The two things worth knowing are that the paper introduces NoisyCausal, a benchmark built from ground-truth causal graphs with four explicit noise injections, and it pairs that with a modular pipeline where an LLM first extracts variables and edges before reasoning over the resulting structure. The benchmark design is the part that stands out as new and potentially reusable. They generate scenarios from known graphs, then add irrelevant distractors, value perturbations, confounding, and partial observability in controlled ways. This setup allows separate measurement of each noise source, which is more targeted than most prior causal reasoning tests in language models. The pipeline itself is a straightforward attempt to give the LLM an explicit graph to follow rather than relying only on statistical patterns in the text. That modular split is described clearly enough to implement. The paper also checks zero-shot transfer to Cladder, which is a sensible external check. The soft spots are in the support for the main claims. The abstract states significant outperformance over standard prompting and reasoning baselines plus good generalization, yet it contains no scores, no baseline definitions, no run counts, and no statistical tests. More importantly, there are no metrics on how accurately the LLM recovers the ground-truth graph from the noisy text—no edge precision, recall, or structural distance. Without those numbers or an ablation that isolates the graph step, it is hard to tell whether any gains come from actual causal structure or simply from longer, more structured prompts. The stress-test note correctly flags this gap. If the full paper supplies the missing recovery metrics and ablations, the work becomes easier to assess. This paper is aimed at researchers working on causal robustness in LLMs or on benchmark design for noisy reasoning tasks. A reader looking for new test sets with controllable corruption would find the noise model useful. It deserves a serious referee because the benchmark construction is concrete and the method is modular, even though the current evidence needs the quantitative details filled in. I would send it to peer review so the authors can add the graph accuracy results and ablations.

Referee Report

3 major / 2 minor

Summary. The paper introduces NoisyCausal, a benchmark for evaluating LLM causal reasoning under structured noise (irrelevant distractors, value perturbations, confounding, partial observability), with each instance generated from a ground-truth causal graph and natural-language scenario. It proposes a modular pipeline in which an LLM extracts variables, constructs an explicit causal graph from the noisy text, and then performs downstream reasoning grounded in that graph structure rather than relying solely on statistical patterns. The central empirical claims are that this approach significantly outperforms standard prompting and reasoning baselines on NoisyCausal and generalizes well to the external Cladder benchmark without task-specific tuning.

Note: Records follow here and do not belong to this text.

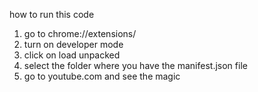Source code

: how to run this code
1. go to chrome://extensions/
2. turn on developer mode
3. click on load unpacked
4. select the folder where you have the manifest.json file
5. go to youtube.com and see the magic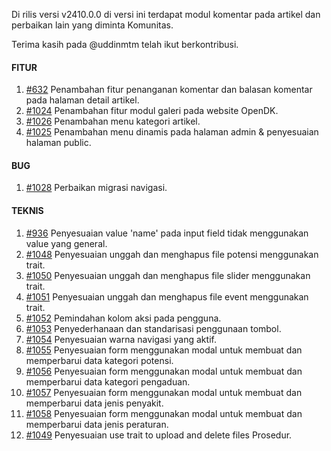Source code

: Di rilis versi v2410.0.0 di versi ini terdapat modul komentar pada artikel dan perbaikan lain yang diminta Komunitas.

Terima kasih pada @uddinmtm telah ikut berkontribusi.

#### FITUR

1. [#632](https://github.com/OpenSID/OpenDK/issues/632) Penambahan fitur penanganan komentar dan balasan komentar pada halaman detail artikel.
2. [#1024](https://github.com/OpenSID/OpenDK/issues/1024) Penambahan fitur modul galeri pada website OpenDK.
3. [#1026](https://github.com/OpenSID/OpenDK/issues/1026) Penambahan menu kategori artikel.
4. [#1025](https://github.com/OpenSID/OpenDK/issues/1025) Penambahan menu dinamis pada halaman admin & penyesuaian halaman public.


#### BUG

1. [#1028](https://github.com/OpenSID/OpenDK/issues/1028) Perbaikan migrasi navigasi.


#### TEKNIS

1. [#936](https://github.com/OpenSID/OpenDK/issues/936) Penyesuaian value 'name' pada input field tidak menggunakan value yang general.
2. [#1048](https://github.com/OpenSID/OpenDK/issues/1048) Penyesuaian unggah dan menghapus file potensi menggunakan trait.
3. [#1050](https://github.com/OpenSID/OpenDK/issues/1050)  Penyesuaian unggah dan menghapus file slider menggunakan trait.
4. [#1051](https://github.com/OpenSID/OpenDK/issues/1051) Penyesuaian unggah dan menghapus file event menggunakan trait.
5. [#1052](https://github.com/OpenSID/OpenDK/issues/1052) Pemindahan kolom aksi pada pengguna.
6. [#1053](https://github.com/OpenSID/OpenDK/issues/1053) Penyederhanaan dan standarisasi penggunaan tombol.
7. [#1054](https://github.com/OpenSID/OpenDK/issues/1054) Penyesuaian warna navigasi yang aktif.
8. [#1055](https://github.com/OpenSID/OpenDK/issues/1055) Penyesuaian form menggunakan modal untuk membuat dan memperbarui data kategori potensi.
9. [#1056](https://github.com/OpenSID/OpenDK/issues/1056) Penyesuaian form menggunakan modal untuk membuat dan memperbarui data kategori pengaduan.
10. [#1057](https://github.com/OpenSID/OpenDK/issues/1057) Penyesuaian form menggunakan modal untuk membuat dan memperbarui data jenis penyakit.
11. [#1058](https://github.com/OpenSID/OpenDK/issues/1058) Penyesuaian form menggunakan modal untuk membuat dan memperbarui data jenis peraturan.
12. [#1049](https://github.com/OpenSID/OpenDK/issues/1049) Penyesuaian use trait to upload and delete files Prosedur.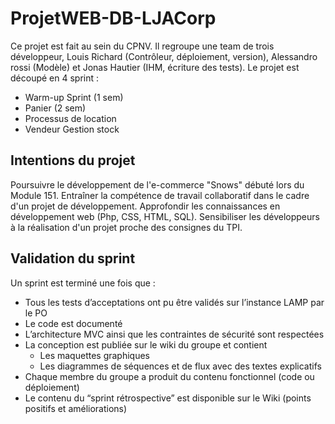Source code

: # ProjetWEB-DB-LJACorp
Ce projet est fait au sein du CPNV. Il regroupe une team de trois développeur, Louis Richard (Contrôleur, déploiement, version), Alessandro rossi (Modèle) et Jonas Hautier (IHM, écriture des tests). Le projet est découpé en 4 sprint :
- Warm-up Sprint (1 sem)
- Panier (2 sem)
- Processus de location
- Vendeur Gestion stock

## Intentions du projet
Poursuivre le développement de l'e-commerce "Snows" débuté lors du Module 151.
Entraîner la compétence de travail collaboratif dans le cadre d'un projet de développement.
Approfondir les connaissances en développement web (Php, CSS, HTML, SQL).
Sensibiliser les développeurs à la réalisation d'un projet proche des consignes du TPI.

## Validation du sprint
Un sprint est terminé une fois que :
- Tous les tests d’acceptations ont pu être validés sur l’instance LAMP par le PO
- Le code est documenté
- L’architecture MVC ainsi que les contraintes de sécurité sont respectées
- La conception est publiée sur le wiki du groupe et contient
  - Les maquettes graphiques
  - Les diagrammes de séquences et de flux avec des textes explicatifs
- Chaque membre du groupe a produit du contenu fonctionnel (code ou déploiement)
- Le contenu du “sprint rétrospective” est disponible sur le Wiki (points positifs et améliorations)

Significance. If the performance claims are substantiated, the work would be significant for providing a controlled benchmark that isolates causal reasoning challenges under noise and for demonstrating a hybrid LLM-plus-explicit-structure approach that could improve robustness and interpretability over pure prompting methods. The modular design and cross-benchmark generalization are potentially valuable contributions to the growing literature on causal capabilities in language models.

major comments (3)

[§4] §4 (Experiments) and Table 1 (main results): The paper reports significant outperformance of the proposed modular method over baselines, yet provides no quantitative metrics on the accuracy of the LLM's causal graph extraction step (e.g., edge precision, recall, or structural Hamming distance relative to the ground-truth graphs that generated each NoisyCausal instance). This is load-bearing for the central claim that gains arise from 'faithful and robust causal understanding' via explicit structure rather than from prompt formatting effects alone.
[§4.2] §4.2 (Ablation studies): No ablation is presented that isolates the contribution of the graph-construction module (e.g., full pipeline vs. structured prompting without an explicit graph, or vs. a version that uses a random or noisy graph). Without this, it remains unclear whether the reported gains on NoisyCausal and Cladder are attributable to the causal abstraction or to other aspects of the prompting strategy.
[§3] §3 (Method): The description of the graph-construction prompt does not specify how the LLM is instructed to handle cases of partial observability or conflicting information in the noisy text, nor does it report failure rates or fallback mechanisms; this directly affects the reliability of the downstream structured-reasoning step that the paper positions as its key advantage.

minor comments (2)

[Abstract] The abstract would be strengthened by including at least one or two key quantitative results (e.g., accuracy deltas or statistical significance) rather than the purely qualitative statement of 'significant outperformance.'
[§2] Notation for the noise injection parameters (e.g., distractor rate, perturbation magnitude) is introduced in §2 but could be more consistently referenced in the experimental setup and tables.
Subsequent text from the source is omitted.